Print out the full listing, exactly.

************

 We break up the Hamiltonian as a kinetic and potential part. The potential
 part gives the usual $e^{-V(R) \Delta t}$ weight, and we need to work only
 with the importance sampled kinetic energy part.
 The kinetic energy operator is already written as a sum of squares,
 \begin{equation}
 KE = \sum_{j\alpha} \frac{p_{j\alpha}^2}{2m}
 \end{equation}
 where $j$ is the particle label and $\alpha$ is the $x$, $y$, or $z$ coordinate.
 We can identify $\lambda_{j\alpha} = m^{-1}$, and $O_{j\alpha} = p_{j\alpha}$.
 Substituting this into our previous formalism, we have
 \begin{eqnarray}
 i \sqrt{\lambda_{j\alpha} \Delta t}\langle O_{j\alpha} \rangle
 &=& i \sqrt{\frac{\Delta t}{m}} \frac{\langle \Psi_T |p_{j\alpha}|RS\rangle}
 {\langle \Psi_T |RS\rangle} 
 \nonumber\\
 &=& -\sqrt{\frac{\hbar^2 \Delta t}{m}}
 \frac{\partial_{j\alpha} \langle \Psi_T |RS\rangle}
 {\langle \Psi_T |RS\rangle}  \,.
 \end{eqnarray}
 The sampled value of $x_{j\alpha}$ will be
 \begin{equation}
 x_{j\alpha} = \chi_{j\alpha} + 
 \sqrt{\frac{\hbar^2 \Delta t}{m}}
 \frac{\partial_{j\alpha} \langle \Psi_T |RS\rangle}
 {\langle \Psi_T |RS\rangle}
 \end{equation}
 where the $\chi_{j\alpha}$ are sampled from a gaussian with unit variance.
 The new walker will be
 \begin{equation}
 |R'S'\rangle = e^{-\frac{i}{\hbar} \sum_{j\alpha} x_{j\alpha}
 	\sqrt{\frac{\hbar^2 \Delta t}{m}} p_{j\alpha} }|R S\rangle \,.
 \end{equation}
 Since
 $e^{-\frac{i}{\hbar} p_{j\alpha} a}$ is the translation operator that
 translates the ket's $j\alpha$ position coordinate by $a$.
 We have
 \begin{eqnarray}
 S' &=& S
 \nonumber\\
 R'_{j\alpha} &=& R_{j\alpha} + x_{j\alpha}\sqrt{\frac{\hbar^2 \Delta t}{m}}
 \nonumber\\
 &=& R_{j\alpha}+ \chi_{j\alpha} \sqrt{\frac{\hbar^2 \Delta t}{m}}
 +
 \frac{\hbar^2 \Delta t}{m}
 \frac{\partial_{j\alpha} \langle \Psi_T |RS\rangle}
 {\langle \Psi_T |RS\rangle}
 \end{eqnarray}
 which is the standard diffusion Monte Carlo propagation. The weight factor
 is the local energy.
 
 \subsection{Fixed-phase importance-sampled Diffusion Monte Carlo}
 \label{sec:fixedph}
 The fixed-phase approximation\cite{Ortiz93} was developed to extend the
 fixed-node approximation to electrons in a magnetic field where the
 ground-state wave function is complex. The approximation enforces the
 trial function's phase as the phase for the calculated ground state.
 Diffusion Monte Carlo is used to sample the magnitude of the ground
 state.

************

TASK SOLUTION>
 We break up the Hamiltonian as a kinetic and potential part. The potential
 part gives the usual $e^{-V(R) \Delta t}$ weight, and we need to work only
 with the importance sampled kinetic energy part.
 The kinetic energy operator is already written as a sum of squares,
 \begin{equation}
 KE = \sum_{j\alpha} \frac{p_{j\alpha}^2}{2m}
 \end{equation}
 where $j$ is the particle label and $\alpha$ is the $x$, $y$, or $z$ coordinate.
 We can identify $\lambda_{j\alpha} = m^{-1}$, and $O_{j\alpha} = p_{j\alpha}$.
 Substituting this into our previous formalism, we have
 \begin{eqnarray}
 i \sqrt{\lambda_{j\alpha} \Delta t}\langle O_{j\alpha} \rangle
 &=& i \sqrt{\frac{\Delta t}{m}} \frac{\langle \Psi_T |p_{j\alpha}|RS\rangle}
 {\langle \Psi_T |RS\rangle} 
 \nonumber\\
 &=& -\sqrt{\frac{\hbar^2 \Delta t}{m}}
 \frac{\partial_{j\alpha} \langle \Psi_T |RS\rangle}
 {\langle \Psi_T |RS\rangle}  \,.
 \end{eqnarray}
 The sampled value of $x_{j\alpha}$ will be
 \begin{equation}
 x_{j\alpha} = \chi_{j\alpha} + 
 \sqrt{\frac{\hbar^2 \Delta t}{m}}
 \frac{\partial_{j\alpha} \langle \Psi_T |RS\rangle}
 {\langle \Psi_T |RS\rangle}
 \end{equation}
 where the $\chi_{j\alpha}$ are sampled from a gaussian with unit variance.
 The new walker will be
 \begin{equation}
 |R'S'\rangle = e^{-\frac{i}{\hbar} \sum_{j\alpha} x_{j\alpha}
 	\sqrt{\frac{\hbar^2 \Delta t}{m}} p_{j\alpha} }|R S\rangle \,.
 \end{equation}
 Since
 $e^{-\frac{i}{\hbar} p_{j\alpha} a}$ is the translation operator that
 translates the ket's $j\alpha$ position coordinate by $a$.
 We have
 \begin{eqnarray}
 S' &=& S
 \nonumber\\
 R'_{j\alpha} &=& R_{j\alpha} + x_{j\alpha}\sqrt{\frac{\hbar^2 \Delta t}{m}}
 \nonumber\\
 &=& R_{j\alpha}+ \chi_{j\alpha} \sqrt{\frac{\hbar^2 \Delta t}{m}}
 +
 \frac{\hbar^2 \Delta t}{m}
 \frac{\partial_{j\alpha} \langle \Psi_T |RS\rangle}
 {\langle \Psi_T |RS\rangle}
 \end{eqnarray}
 which is the standard diffusion Monte Carlo propagation. The weight factor
 is the local energy.
 
 \subsection{Fixed-phase importance-sampled Diffusion Monte Carlo}
 \label{sec:fixedph}
 The fixed-phase approximation\cite{Ortiz93} was developed to extend the
 fixed-node approximation to electrons in a magnetic field where the
 ground-state wave function is complex. The approximation enforces the
 trial function's phase as the phase for the calculated ground state.
 Diffusion Monte Carlo is used to sample the magnitude of the ground
 state.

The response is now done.